--- EXTRACTED DATA Enclosed Below ---

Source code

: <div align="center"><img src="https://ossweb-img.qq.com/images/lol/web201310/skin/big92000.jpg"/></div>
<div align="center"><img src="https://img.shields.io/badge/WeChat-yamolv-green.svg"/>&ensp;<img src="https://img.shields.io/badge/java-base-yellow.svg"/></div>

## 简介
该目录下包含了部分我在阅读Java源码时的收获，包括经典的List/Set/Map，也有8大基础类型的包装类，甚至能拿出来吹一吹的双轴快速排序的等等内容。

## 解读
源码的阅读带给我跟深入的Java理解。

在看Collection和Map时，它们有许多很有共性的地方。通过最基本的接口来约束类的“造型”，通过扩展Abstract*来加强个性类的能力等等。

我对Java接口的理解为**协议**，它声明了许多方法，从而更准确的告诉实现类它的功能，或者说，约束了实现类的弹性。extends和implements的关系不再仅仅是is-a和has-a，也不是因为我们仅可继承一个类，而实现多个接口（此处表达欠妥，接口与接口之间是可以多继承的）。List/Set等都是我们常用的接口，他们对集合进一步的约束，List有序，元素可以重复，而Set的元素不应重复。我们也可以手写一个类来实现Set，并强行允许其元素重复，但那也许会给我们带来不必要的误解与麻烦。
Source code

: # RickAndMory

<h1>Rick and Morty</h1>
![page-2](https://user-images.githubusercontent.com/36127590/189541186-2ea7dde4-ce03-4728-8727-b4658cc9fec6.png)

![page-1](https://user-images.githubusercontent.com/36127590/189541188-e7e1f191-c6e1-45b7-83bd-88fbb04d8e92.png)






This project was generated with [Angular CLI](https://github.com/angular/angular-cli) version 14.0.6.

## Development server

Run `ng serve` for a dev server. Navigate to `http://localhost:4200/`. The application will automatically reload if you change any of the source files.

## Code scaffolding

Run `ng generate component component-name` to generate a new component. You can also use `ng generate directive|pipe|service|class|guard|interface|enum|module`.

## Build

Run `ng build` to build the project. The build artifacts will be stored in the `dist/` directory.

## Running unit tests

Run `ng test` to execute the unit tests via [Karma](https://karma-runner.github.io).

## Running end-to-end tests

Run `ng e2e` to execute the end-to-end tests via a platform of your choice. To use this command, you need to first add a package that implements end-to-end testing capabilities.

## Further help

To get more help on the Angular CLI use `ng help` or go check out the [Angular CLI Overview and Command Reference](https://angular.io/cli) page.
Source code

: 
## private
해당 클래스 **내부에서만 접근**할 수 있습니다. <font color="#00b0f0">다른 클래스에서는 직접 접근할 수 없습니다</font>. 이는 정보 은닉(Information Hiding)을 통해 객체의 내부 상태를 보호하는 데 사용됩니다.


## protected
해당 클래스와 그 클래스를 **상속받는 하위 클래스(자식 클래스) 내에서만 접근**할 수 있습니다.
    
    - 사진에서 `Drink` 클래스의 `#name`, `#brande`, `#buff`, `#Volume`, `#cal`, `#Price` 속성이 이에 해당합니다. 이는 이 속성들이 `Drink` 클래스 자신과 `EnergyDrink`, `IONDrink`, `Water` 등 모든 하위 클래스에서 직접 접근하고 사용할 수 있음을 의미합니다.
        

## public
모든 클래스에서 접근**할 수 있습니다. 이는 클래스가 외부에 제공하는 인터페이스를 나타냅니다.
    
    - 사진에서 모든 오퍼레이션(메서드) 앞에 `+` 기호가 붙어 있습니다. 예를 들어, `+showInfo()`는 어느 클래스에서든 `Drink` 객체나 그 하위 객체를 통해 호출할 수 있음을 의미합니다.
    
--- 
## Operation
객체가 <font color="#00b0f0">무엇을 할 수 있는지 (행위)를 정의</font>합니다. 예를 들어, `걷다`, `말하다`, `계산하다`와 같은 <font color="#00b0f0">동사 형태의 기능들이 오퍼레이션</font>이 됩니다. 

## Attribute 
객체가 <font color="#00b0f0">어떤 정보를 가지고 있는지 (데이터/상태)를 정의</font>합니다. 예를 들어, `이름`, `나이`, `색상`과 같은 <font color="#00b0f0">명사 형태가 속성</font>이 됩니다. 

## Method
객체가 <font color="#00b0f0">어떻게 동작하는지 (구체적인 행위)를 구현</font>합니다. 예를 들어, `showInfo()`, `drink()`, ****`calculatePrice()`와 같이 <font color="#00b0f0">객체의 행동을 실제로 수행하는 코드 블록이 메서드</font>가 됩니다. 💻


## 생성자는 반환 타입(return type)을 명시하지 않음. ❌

--- End of Enclosed EXTRACTED DATA ---

- HOW TO COMPLETE THIS TASK -
All the records above need to be printed exactly.

- COMPLETED TASK -
Source code

: <div align="center"><img src="https://ossweb-img.qq.com/images/lol/web201310/skin/big92000.jpg"/></div>
<div align="center"><img src="https://img.shields.io/badge/WeChat-yamolv-green.svg"/>&ensp;<img src="https://img.shields.io/badge/java-base-yellow.svg"/></div>

## 简介
该目录下包含了部分我在阅读Java源码时的收获，包括经典的List/Set/Map，也有8大基础类型的包装类，甚至能拿出来吹一吹的双轴快速排序的等等内容。

## 解读
源码的阅读带给我跟深入的Java理解。

在看Collection和Map时，它们有许多很有共性的地方。通过最基本的接口来约束类的“造型”，通过扩展Abstract*来加强个性类的能力等等。

我对Java接口的理解为**协议**，它声明了许多方法，从而更准确的告诉实现类它的功能，或者说，约束了实现类的弹性。extends和implements的关系不再仅仅是is-a和has-a，也不是因为我们仅可继承一个类，而实现多个接口（此处表达欠妥，接口与接口之间是可以多继承的）。List/Set等都是我们常用的接口，他们对集合进一步的约束，List有序，元素可以重复，而Set的元素不应重复。我们也可以手写一个类来实现Set，并强行允许其元素重复，但那也许会给我们带来不必要的误解与麻烦。
Source code

: # RickAndMory

<h1>Rick and Morty</h1>
![page-2](https://user-images.githubusercontent.com/36127590/189541186-2ea7dde4-ce03-4728-8727-b4658cc9fec6.png)

![page-1](https://user-images.githubusercontent.com/36127590/189541188-e7e1f191-c6e1-45b7-83bd-88fbb04d8e92.png)






This project was generated with [Angular CLI](https://github.com/angular/angular-cli) version 14.0.6.

## Development server

Run `ng serve` for a dev server. Navigate to `http://localhost:4200/`. The application will automatically reload if you change any of the source files.

## Code scaffolding

Run `ng generate component component-name` to generate a new component. You can also use `ng generate directive|pipe|service|class|guard|interface|enum|module`.

## Build

Run `ng build` to build the project. The build artifacts will be stored in the `dist/` directory.

## Running unit tests

Run `ng test` to execute the unit tests via [Karma](https://karma-runner.github.io).

## Running end-to-end tests

Run `ng e2e` to execute the end-to-end tests via a platform of your choice. To use this command, you need to first add a package that implements end-to-end testing capabilities.

## Further help

To get more help on the Angular CLI use `ng help` or go check out the [Angular CLI Overview and Command Reference](https://angular.io/cli) page.
Source code

: 
## private
해당 클래스 **내부에서만 접근**할 수 있습니다. <font color="#00b0f0">다른 클래스에서는 직접 접근할 수 없습니다</font>. 이는 정보 은닉(Information Hiding)을 통해 객체의 내부 상태를 보호하는 데 사용됩니다.


## protected
해당 클래스와 그 클래스를 **상속받는 하위 클래스(자식 클래스) 내에서만 접근**할 수 있습니다.
    
    - 사진에서 `Drink` 클래스의 `#name`, `#brande`, `#buff`, `#Volume`, `#cal`, `#Price` 속성이 이에 해당합니다. 이는 이 속성들이 `Drink` 클래스 자신과 `EnergyDrink`, `IONDrink`, `Water` 등 모든 하위 클래스에서 직접 접근하고 사용할 수 있음을 의미합니다.
        

## public
모든 클래스에서 접근**할 수 있습니다. 이는 클래스가 외부에 제공하는 인터페이스를 나타냅니다.
    
    - 사진에서 모든 오퍼레이션(메서드) 앞에 `+` 기호가 붙어 있습니다. 예를 들어, `+showInfo()`는 어느 클래스에서든 `Drink` 객체나 그 하위 객체를 통해 호출할 수 있음을 의미합니다.
    
--- 
## Operation
객체가 <font color="#00b0f0">무엇을 할 수 있는지 (행위)를 정의</font>합니다. 예를 들어, `걷다`, `말하다`, `계산하다`와 같은 <font color="#00b0f0">동사 형태의 기능들이 오퍼레이션</font>이 됩니다. 

## Attribute 
객체가 <font color="#00b0f0">어떤 정보를 가지고 있는지 (데이터/상태)를 정의</font>합니다. 예를 들어, `이름`, `나이`, `색상`과 같은 <font color="#00b0f0">명사 형태가 속성</font>이 됩니다. 

## Method
객체가 <font color="#00b0f0">어떻게 동작하는지 (구체적인 행위)를 구현</font>합니다. 예를 들어, `showInfo()`, `drink()`, ****`calculatePrice()`와 같이 <font color="#00b0f0">객체의 행동을 실제로 수행하는 코드 블록이 메서드</font>가 됩니다. 💻


## 생성자는 반환 타입(return type)을 명시하지 않음. ❌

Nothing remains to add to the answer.